### TASK REQUIREMENTS
Your answer should be the full data, transcribed exactly, with no pictures in it.

Stored items from a collection:

____________

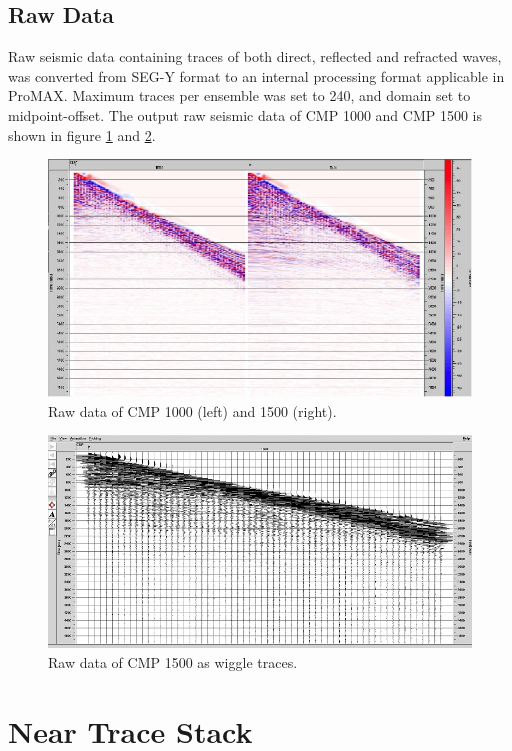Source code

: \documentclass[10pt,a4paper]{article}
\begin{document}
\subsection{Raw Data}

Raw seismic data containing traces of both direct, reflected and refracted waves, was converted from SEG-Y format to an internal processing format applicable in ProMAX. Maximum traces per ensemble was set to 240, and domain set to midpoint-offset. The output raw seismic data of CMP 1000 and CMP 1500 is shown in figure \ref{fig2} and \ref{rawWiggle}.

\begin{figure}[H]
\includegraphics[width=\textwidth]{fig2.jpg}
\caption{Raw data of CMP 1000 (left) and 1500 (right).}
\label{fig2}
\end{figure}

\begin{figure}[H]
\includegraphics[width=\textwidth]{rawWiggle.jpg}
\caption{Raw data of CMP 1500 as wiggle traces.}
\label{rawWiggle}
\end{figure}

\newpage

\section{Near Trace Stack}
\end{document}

____________

### EXERCISE SOLUTION
Source code

: \documentclass[10pt,a4paper]{article}
\begin{document}
\subsection{Raw Data}

Raw seismic data containing traces of both direct, reflected and refracted waves, was converted from SEG-Y format to an internal processing format applicable in ProMAX. Maximum traces per ensemble was set to 240, and domain set to midpoint-offset. The output raw seismic data of CMP 1000 and CMP 1500 is shown in figure \ref{fig2} and \ref{rawWiggle}.

\begin{figure}[H]
\includegraphics[width=\textwidth]{fig2.jpg}
\caption{Raw data of CMP 1000 (left) and 1500 (right).}
\label{fig2}
\end{figure}

\begin{figure}[H]
\includegraphics[width=\textwidth]{rawWiggle.jpg}
\caption{Raw data of CMP 1500 as wiggle traces.}
\label{rawWiggle}
\end{figure}

\newpage

\section{Near Trace Stack}
\end{document}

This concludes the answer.